Researchers from Purdue and Peru team up to study impacts of melting alpine glaciers on mountain groundwater systems
Mountains serve as natural water towers on every continent. Mountains accumulate seasonal snowpack, they host groundwater systems that support mountain communities and ecosystems, and they are home to alpine glaciers. Alpine glaciers around the world are in rapid retreat; however, we do not know how much of the meltwater from the glaciers remains in the mountain groundwater system.
Some meltwater runs off the land surface and flows down the mountain through streams and rivers where it helps sustain aquatic ecosystems, alpine communities, and even hydropower facilities in places like the Pacific Northwest USA. According to mountain.org, half of humanity relies on water sources that originate from mountains and all the major rivers of the world have some connection to mountains. Studying how these mountain systems are changing in response to glacial retreat is critical to future sustainability for the planet.
Dr. Marty Frisbee, Associate Professor of Purdue Earth, Atmospheric, and Planetary Science (EAPS) signed a commitment letter to collaborate with the Instituto Nacional de Investigación en Glaciares y Ecosistemas de Montaña (National Institute of Glacier and Mountain Ecosystem Research or INAIGEM) to investigate the impacts of alpine glacier retreat on mountain groundwater systems in Peru. He will work closely with INAIGEM scientists.
“INAIGEM is a research institute of the Peruvian Environmental ministry that has the goal of generating technology and applied scientific information on glaciers and mountain ecosystems, taking preventive measures in the context of climate change, with quality and relevance for the population well-being,” says Albert Johan Mamani Larico, Environmental Engineer. “Through our regional office in Lima, we are focusing our activities in the central Andes including the Huaytapallana Cordillera, near to Huancayo city, and the Central Cordillera, near to Lima city. These activities involve hydrologic analysis, glacier mass balance and isotope sampling campaigns to track groundwater flow.”

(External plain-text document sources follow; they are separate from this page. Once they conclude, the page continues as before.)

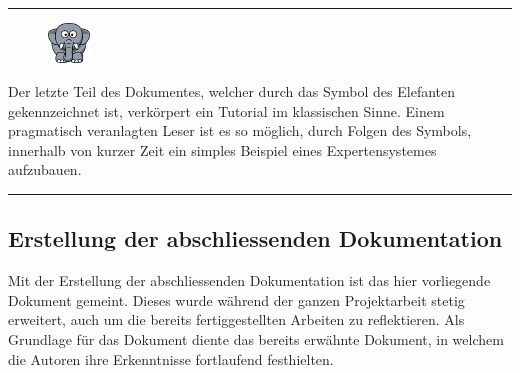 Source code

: \noindent\rule[1ex]{\textwidth}{1pt}
\begin{figure}
    \vspace{-18pt}
    \includegraphics[width=0.1\textwidth]{bilder/elephant.png}
\end{figure}
Der letzte Teil des Dokumentes, welcher durch das Symbol des Elefanten gekennzeichnet ist, verkörpert ein Tutorial im klassischen Sinne. Einem pragmatisch veranlagten Leser ist es so möglich, durch Folgen des Symbols, innerhalb von kurzer Zeit ein simples Beispiel eines Expertensystemes aufzubauen.\\
\noindent\rule[1ex]{\textwidth}{1pt}

\subsection{Erstellung der abschliessenden Dokumentation}
\label{subsec:abschliessende_dokumentation}
Mit der Erstellung der abschliessenden Dokumentation ist das hier vorliegende Dokument gemeint. Dieses wurde während der ganzen Projektarbeit stetig erweitert, auch um die bereits fertiggestellten Arbeiten zu reflektieren. Als Grundlage für das Dokument diente das bereits erwähnte Dokument, in welchem die Autoren ihre Erkenntnisse fortlaufend festhielten.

In 2018, Frisbee traveled to Arequipa, Peru to give a presentation on research that he, his students, and Trinity Hamilton, Associate Professor at the University of Minnesota, were completing on glaciers in Glacier National Park, Montana and Mount Hood, Oregon. The event was hosted and organized by undergraduate students at the Universidad Nacional de San Augustín de Arequipa (UNSA) in Arequipa, Peru. Dr. Frisbee met Albert Johan Mamani Larico and other exceptional undergraduate students at the seminar.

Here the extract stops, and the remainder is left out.